Given our Euclidean algorithm above, this is the number of times we can subtract \(n'+m'\) from \(n+m\) without reaching \(0\), thus:
\(j = \left\lfloor \frac{n+m-1}{n'+m'} \right\rfloor\)
Putting it all together we have:
\[s(S) = s\left(\begin{pmatrix} n & n' \\ m & m' \end{pmatrix}\right) = \begin{cases} \begin{pmatrix} 1 & m+1 \\ 0 & 1 \end{pmatrix} & n' = 0 \\ S\begin{pmatrix} 0 & -1 \\ 1 & 2j+1 \end{pmatrix} & n' \ne 0 \\ \end{cases}\]We can now iterate over the rationals without having to run the Euclidean algorithm each time! However, we need to carry around extra state \(S\), because we can’t recover the state directly from a given rational.
Let’s fix this.
The Calkin-Wilf Tree
The iteration forumla above was made possible considering the paths in reverse, so let’s explore that further. If we reverse the paths, we create a new tree which still contains all the rationals, but with the numbers permuted within each layer.

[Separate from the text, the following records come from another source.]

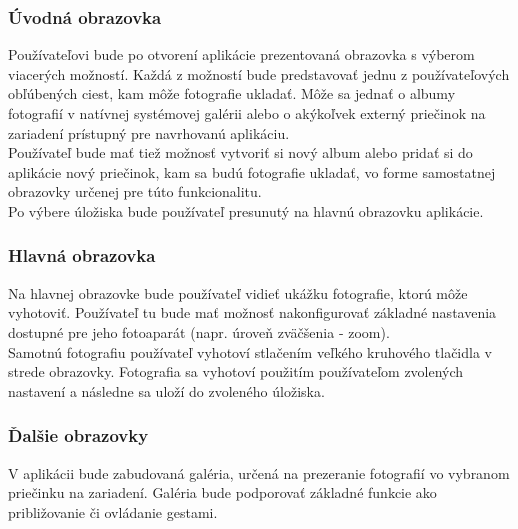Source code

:\documentclass[11pt]{article} %
\begin{document}
\subsubsection{Úvodná obrazovka}
Používateľovi bude po otvorení aplikácie prezentovaná obrazovka s výberom viacerých možností. Každá z možností bude predstavovať jednu z používateľových obľúbených ciest, kam môže fotografie ukladať. Môže sa jednať o albumy fotografií v natívnej systémovej galérii alebo o akýkoľvek externý priečinok na zariadení prístupný pre navrhovanú aplikáciu.\\
Používateľ bude mať tiež možnosť vytvoriť si nový album alebo pridať si do aplikácie nový priečinok, kam sa budú fotografie ukladať, vo forme samostatnej obrazovky určenej pre túto funkcionalitu.\\
Po výbere úložiska bude používateľ presunutý na hlavnú obrazovku aplikácie.\\
\subsubsection{Hlavná obrazovka}
Na hlavnej obrazovke bude používateľ vidieť ukážku fotografie, ktorú môže vyhotoviť. Používateľ tu bude mať možnosť nakonfigurovať základné nastavenia dostupné pre jeho fotoaparát (napr. úroveň zväčšenia - zoom).\\
Samotnú fotografiu používateľ vyhotoví stlačením veľkého kruhového tlačidla v strede obrazovky. Fotografia sa vyhotoví použitím používateľom zvolených nastavení a následne sa uloží do zvoleného úložiska.\\
\subsubsection{Ďalšie obrazovky}
V aplikácii bude zabudovaná galéria, určená na prezeranie fotografií vo vybranom priečinku na zariadení. Galéria bude podporovať základné funkcie ako približovanie či ovládanie gestami.
\end{document}
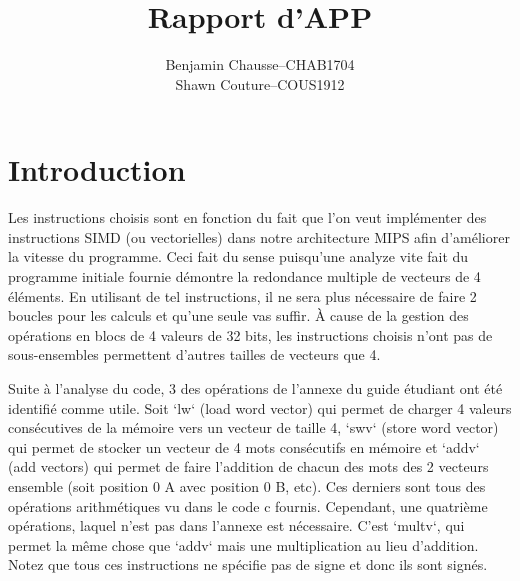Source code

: \documentclass[a11paper]{article}
\title{Rapport d'APP}
\author{
  \addtolength{\tabcolsep}{-0.4em}
  \begin{tabular}{rcl} %
      Benjamin Chausse & -- & CHAB1704 \\
      Shawn Couture    & -- & COUS1912 \\
  \end{tabular}
}
\begin{document}
\maketitle
\newpage
\tableofcontents
\newpage

\section{Introduction}
Les instructions choisis sont en fonction du fait que l'on veut implémenter des instructions SIMD (ou vectorielles) dans notre architecture MIPS afin d'améliorer
la vitesse du programme. Ceci fait du sense puisqu'une analyze vite fait du programme initiale fournie démontre la redondance multiple de vecteurs de 4 éléments.
En utilisant de tel instructions, il ne sera plus nécessaire de faire 2 boucles pour les calculs et qu'une seule vas suffir. À cause de la gestion des opérations en blocs de 4 valeurs de 32 bits, les instructions choisis n'ont pas de sous-ensembles permettent d'autres tailles de vecteurs que 4.

Suite à l'analyse du code, 3 des opérations de l'annexe du guide étudiant ont été identifié comme utile. Soit `lw` (load word vector) qui permet de charger 4 valeurs consécutives de la mémoire vers un vecteur de taille 4, `swv` (store word vector) qui permet de stocker un vecteur de 4 mots consécutifs en mémoire et `addv` (add vectors) qui permet de faire l'addition de chacun des mots des 2 vecteurs ensemble (soit position 0 A avec position 0 B, etc). Ces derniers sont tous des opérations arithmétiques vu dans le code c fournis. Cependant, une quatrième opérations, laquel n'est pas dans l'annexe est nécessaire. C'est `multv`, qui permet la même chose que `addv` mais une multiplication au lieu d'addition. Notez que tous ces instructions ne spécifie pas de signe et donc ils sont signés.
\end{document}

This is the Calkin-Wilf tree:
The most obvious difference is that the numbers are no longer in order. This is an unfortunate loss, but let’s see what we get in return.
The children of a node \(\frac{a}{b}\)
are simply \(\frac{a}{a+b}\) and \(\frac{a+b}{b}\).
To reverse the list, we will pre-multiply instead of post-multiply:
\[f(S) = f\left( \begin{pmatrix} n & n' \\ m & m' \end{pmatrix} \right) = \frac{m+m'}{n'+n} = \frac{a}{b}\] \[f(L^jS) = f\left( \begin{pmatrix} 1 & j \\ 0 & 1 \end{pmatrix} \begin{pmatrix} n & n' \\ m & m' \end{pmatrix} \right) = \frac{m+m'}{n+jm+n'+jm'} = \frac{a}{ja+b}\]\(f(R^jS) = f\left( \begin{pmatrix} 1 & 0 \\ j & 1 \end{pmatrix} \begin{pmatrix} n & n' \\ m & m' \end{pmatrix} \right) = \frac{jn+m+jn'+m'}{n+n'} = \frac{a+jb}{b}\)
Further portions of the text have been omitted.